La secretaria estatal del Medio Ambiente y Desarrollo Sostenible ha explicado que las nuevas normativas definirán qué terrenos son viables para estos cementerios, qué procedimientos se considerarán ecológicos y qué condiciones médicas y ambientales se deben cumplir. La idea es que los cuerpos puedan biodegradarse de manera natural, sin los tratamientos químicos habituales.
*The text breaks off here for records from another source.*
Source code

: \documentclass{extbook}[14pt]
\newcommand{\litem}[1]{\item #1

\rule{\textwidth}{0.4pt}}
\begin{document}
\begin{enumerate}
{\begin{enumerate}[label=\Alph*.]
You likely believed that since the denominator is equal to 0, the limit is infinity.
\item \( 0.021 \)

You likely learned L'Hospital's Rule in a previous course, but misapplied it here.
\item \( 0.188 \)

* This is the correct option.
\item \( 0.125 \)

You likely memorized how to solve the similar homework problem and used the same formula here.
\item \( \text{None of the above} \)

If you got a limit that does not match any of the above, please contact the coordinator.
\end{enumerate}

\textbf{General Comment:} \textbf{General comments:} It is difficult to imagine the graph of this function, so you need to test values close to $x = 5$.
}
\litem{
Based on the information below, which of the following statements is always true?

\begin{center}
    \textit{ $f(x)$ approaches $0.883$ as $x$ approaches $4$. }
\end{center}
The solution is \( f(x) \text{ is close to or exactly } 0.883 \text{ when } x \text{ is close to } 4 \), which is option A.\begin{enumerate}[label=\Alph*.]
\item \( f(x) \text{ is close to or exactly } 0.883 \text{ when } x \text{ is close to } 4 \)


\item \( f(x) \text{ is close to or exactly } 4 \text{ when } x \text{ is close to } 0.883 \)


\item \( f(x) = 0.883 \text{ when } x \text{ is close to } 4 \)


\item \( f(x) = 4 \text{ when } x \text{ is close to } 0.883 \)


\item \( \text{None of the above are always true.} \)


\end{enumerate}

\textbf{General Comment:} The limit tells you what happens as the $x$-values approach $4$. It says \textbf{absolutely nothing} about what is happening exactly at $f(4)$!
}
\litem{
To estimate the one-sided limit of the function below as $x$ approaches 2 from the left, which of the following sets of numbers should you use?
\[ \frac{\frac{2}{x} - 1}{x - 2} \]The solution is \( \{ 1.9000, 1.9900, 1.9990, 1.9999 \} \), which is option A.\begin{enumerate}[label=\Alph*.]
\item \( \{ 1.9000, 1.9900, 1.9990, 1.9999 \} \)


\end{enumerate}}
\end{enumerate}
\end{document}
El enfoque inicial estará en los municipios del oriente mexiquense y del Valle de México, donde la falta de espacios funerarios es más severa. Ya se han iniciado conversaciones con ayuntamientos como Ixtapaluca, Valle de Chalco y Coacalco, que han mostrado interés en explorar esta nueva alternativa al amparo de la reforma legal.
El concepto de los cementerios verdes no busca reemplazar los modelos tradicionales, sino coexistir con ellos. Estos espacios permitirán que el destino final del cuerpo sea incorporarse al suelo y nutrir un árbol o una zona verde, en lugar de ocupar una lápida de cemento. La propuesta también incluye establecer criterios para la manifestación de impacto ambiental y los permisos estatales necesarios.
Además de ser una solución más ecológica, los cementerios verdes serán más económicos. Se estima que estos servicios podrían ser un 40% más baratos que los tradicionales, al reducir el uso de químicos y materiales no biodegradables. Esta combinación de menor costo y menor presión sobre los panteones ha despertado el interés de varios municipios.
A medida que se desarrollan las reglas de operación, el gobierno estatal continuará socializando el modelo entre los ayuntamientos. La expectativa oficial es que una vez concluidas las normas, comience una etapa de capacitación y acompañamiento técnico para que los municipios interesados puedan avanzar en permisos, adaptación de espacios y difusión de esta práctica.
Las zonas de amortiguamiento de áreas naturales protegidas, como la Sierra de Guadalupe y el corredor Ixta-Popo, podrían convertirse en sitios ideales para estos cementerios, funcionando también como mecanismos de conservación ecológica. Con una ocupación de hasta el 83% en algunos cementerios del Valle de México, esta propuesta se presenta como una solución necesaria y oportuna para la crisis funeraria y la conservación de áreas verdes.